[Recorded data]
▬▬▬
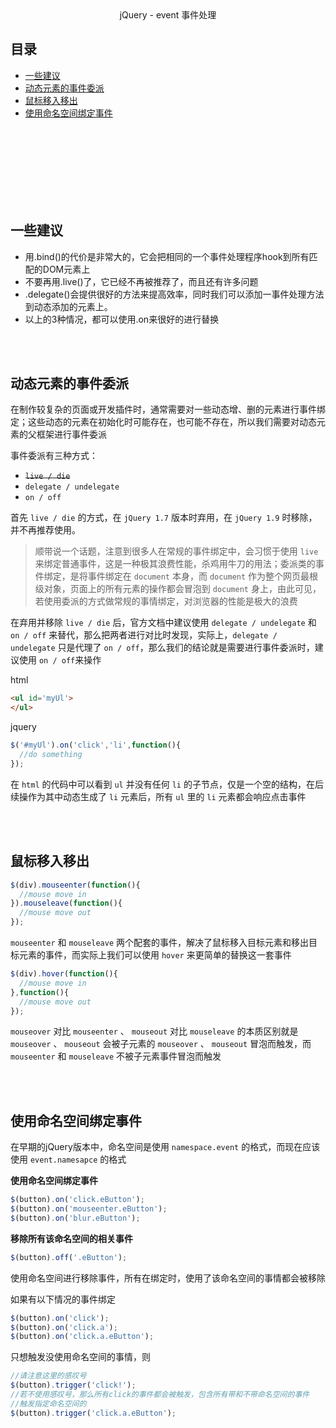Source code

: <div align="center">jQuery - event 事件处理</div>



## 目录

- [一些建议](#一些建议)
- [动态元素的事件委派](#动态元素的事件委派)
- [鼠标移入移出](#鼠标移入移出)
- [使用命名空间绑定事件](#使用命名空间绑定事件)

<br><br><br><br><br><br><br>

## 一些建议

- 用.bind()的代价是非常大的，它会把相同的一个事件处理程序hook到所有匹配的DOM元素上
- 不要再用.live()了，它已经不再被推荐了，而且还有许多问题
- .delegate()会提供很好的方法来提高效率，同时我们可以添加一事件处理方法到动态添加的元素上。
- 以上的3种情况，都可以使用.on来很好的进行替换

<br><br>

## 动态元素的事件委派

在制作较复杂的页面或开发插件时，通常需要对一些动态增、删的元素进行事件绑定；这些动态的元素在初始化时可能存在，也可能不存在，所以我们需要对动态元素的父框架进行事件委派

事件委派有三种方式：

- ~~`live / die`~~
- `delegate / undelegate`
- `on / off`

首先 `live / die` 的方式，在 `jQuery 1.7` 版本时弃用，在 `jQuery 1.9` 时移除，并不再推荐使用。

> 顺带说一个话题，注意到很多人在常规的事件绑定中，会习惯于使用 `live` 来绑定普通事件，这是一种极其浪费性能，杀鸡用牛刀的用法；委派类的事件绑定，是将事件绑定在 `document` 本身，而 `document` 作为整个网页最根级对象，页面上的所有元素的操作都会冒泡到 `document` 身上，由此可见，若使用委派的方式做常规的事情绑定，对浏览器的性能是极大的浪费

在弃用并移除 `live / die` 后，官方文档中建议使用 `delegate / undelegate` 和 `on / off` 来替代，那么把两者进行对比时发现，实际上，`delegate / undelegate` 只是代理了 `on / off`，那么我们的结论就是需要进行事件委派时，建议使用 `on / off`来操作

html
```html
<ul id='myUl'>
</ul>
```

jquery
```js
$('#myUl').on('click','li',function(){
  //do something
});
```

在 `html` 的代码中可以看到 `ul` 并没有任何 `li` 的子节点，仅是一个空的结构，在后续操作为其中动态生成了 `li` 元素后，所有 `ul` 里的 `li` 元素都会响应点击事件

<br><br>

## 鼠标移入移出

```js
$(div).mouseenter(function(){
  //mouse move in
}).mouseleave(function(){
  //mouse move out
});
```
`mouseenter` 和 `mouseleave` 两个配套的事件，解决了鼠标移入目标元素和移出目标元素的事件，而实际上我们可以使用 `hover` 来更简单的替换这一套事件

```js
$(div).hover(function(){
  //mouse move in
},function(){
  //mouse move out
});
```

`mouseover` 对比 `mouseenter` 、 `mouseout` 对比 `mouseleave` 的本质区别就是 `mouseover` 、 `mouseout` 会被子元素的 `mouseover` 、 `mouseout` 冒泡而触发，而 `mouseenter` 和 `mouseleave` 不被子元素事件冒泡而触发

<br><br>

## 使用命名空间绑定事件

在早期的jQuery版本中，命名空间是使用 `namespace.event` 的格式，而现在应该使用 `event.namesapce` 的格式

**使用命名空间绑定事件**
```js
$(button).on('click.eButton');
$(button).on('mouseenter.eButton');
$(button).on('blur.eButton');
```

**移除所有该命名空间的相关事件**

```js
$(button).off('.eButton');
```

使用命名空间进行移除事件，所有在绑定时，使用了该命名空间的事情都会被移除

如果有以下情况的事件绑定
```js
$(button).on('click');
$(button).on('click.a');
$(button).on('click.a.eButton');
```
只想触发没使用命名空间的事情，则
```js
//请注意这里的感叹号
$(button).trigger('click!');
//若不使用感叹号，那么所有click的事件都会被触发，包含所有带和不带命名空间的事件
//触发指定命名空间的
$(button).trigger('click.a.eButton');
```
▬▬▬
Copy out each line of the data that holds the string "eButton".

$(button).on('click.eButton');
$(button).on('mouseenter.eButton');
$(button).on('blur.eButton');
$(button).off('.eButton');
$(button).on('click.a.eButton');
$(button).trigger('click.a.eButton');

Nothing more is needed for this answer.